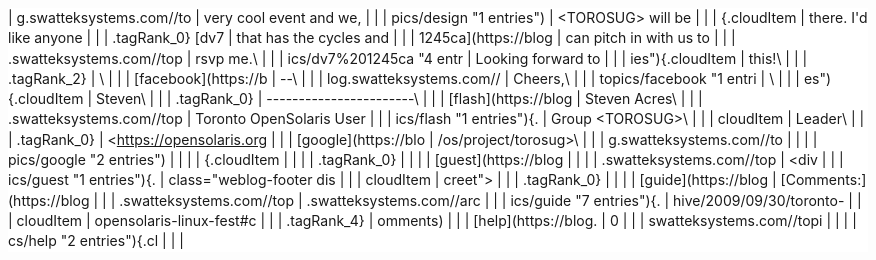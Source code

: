 | g.swatteksystems.com//to | very cool event and we,  |                          |
| pics/design "1 entries") | &lt;TOROSUG&gt; will be  |                          |
| {.cloudItem              | there. I'd like anyone   |                          |
|     .tagRank_0} [dv7     | that has the cycles and  |                          |
|     1245ca](https://blog | can pitch in with us to  |                          |
| .swatteksystems.com//top | rsvp me.\                |                          |
| ics/dv7%201245ca "4 entr | Looking forward to       |                          |
| ies"){.cloudItem         | this!\                   |                          |
|     .tagRank_2}          | \                        |                          |
|     [facebook](https://b | --\                      |                          |
| log.swatteksystems.com// | Cheers,\                 |                          |
| topics/facebook "1 entri | \                        |                          |
| es"){.cloudItem          | Steven\                  |                          |
|     .tagRank_0}          | -----------------------\ |                          |
|     [flash](https://blog | Steven Acres\            |                          |
| .swatteksystems.com//top | Toronto OpenSolaris User |                          |
| ics/flash "1 entries"){. | Group &lt;TOROSUG&gt;\   |                          |
| cloudItem                | Leader\                  |                          |
|     .tagRank_0}          | <https://opensolaris.org |                          |
|     [google](https://blo | /os/project/torosug>\    |                          |
| g.swatteksystems.com//to |                          |                          |
| pics/google "2 entries") | </div>                   |                          |
| {.cloudItem              |                          |                          |
|     .tagRank_0}          | </div>                   |                          |
|     [guest](https://blog |                          |                          |
| .swatteksystems.com//top | <div                     |                          |
| ics/guest "1 entries"){. | class="weblog-footer dis |                          |
| cloudItem                | creet">                  |                          |
|     .tagRank_0}          |                          |                          |
|     [guide](https://blog | [Comments:](https://blog |                          |
| .swatteksystems.com//top | .swatteksystems.com//arc |                          |
| ics/guide "7 entries"){. | hive/2009/09/30/toronto- |                          |
| cloudItem                | opensolaris-linux-fest#c |                          |
|     .tagRank_4}          | omments)                 |                          |
|     [help](https://blog. | <span>0</span>           |                          |
| swatteksystems.com//topi |                          |                          |
| cs/help "2 entries"){.cl | </div>                   |                          |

Exercise description: Copy each line containing the word "guide" from the data.

Answer to this exercise:
|     [guide](https://blog | [Comments:](https://blog |                          |
| ics/guide "7 entries"){. | hive/2009/09/30/toronto- |                          |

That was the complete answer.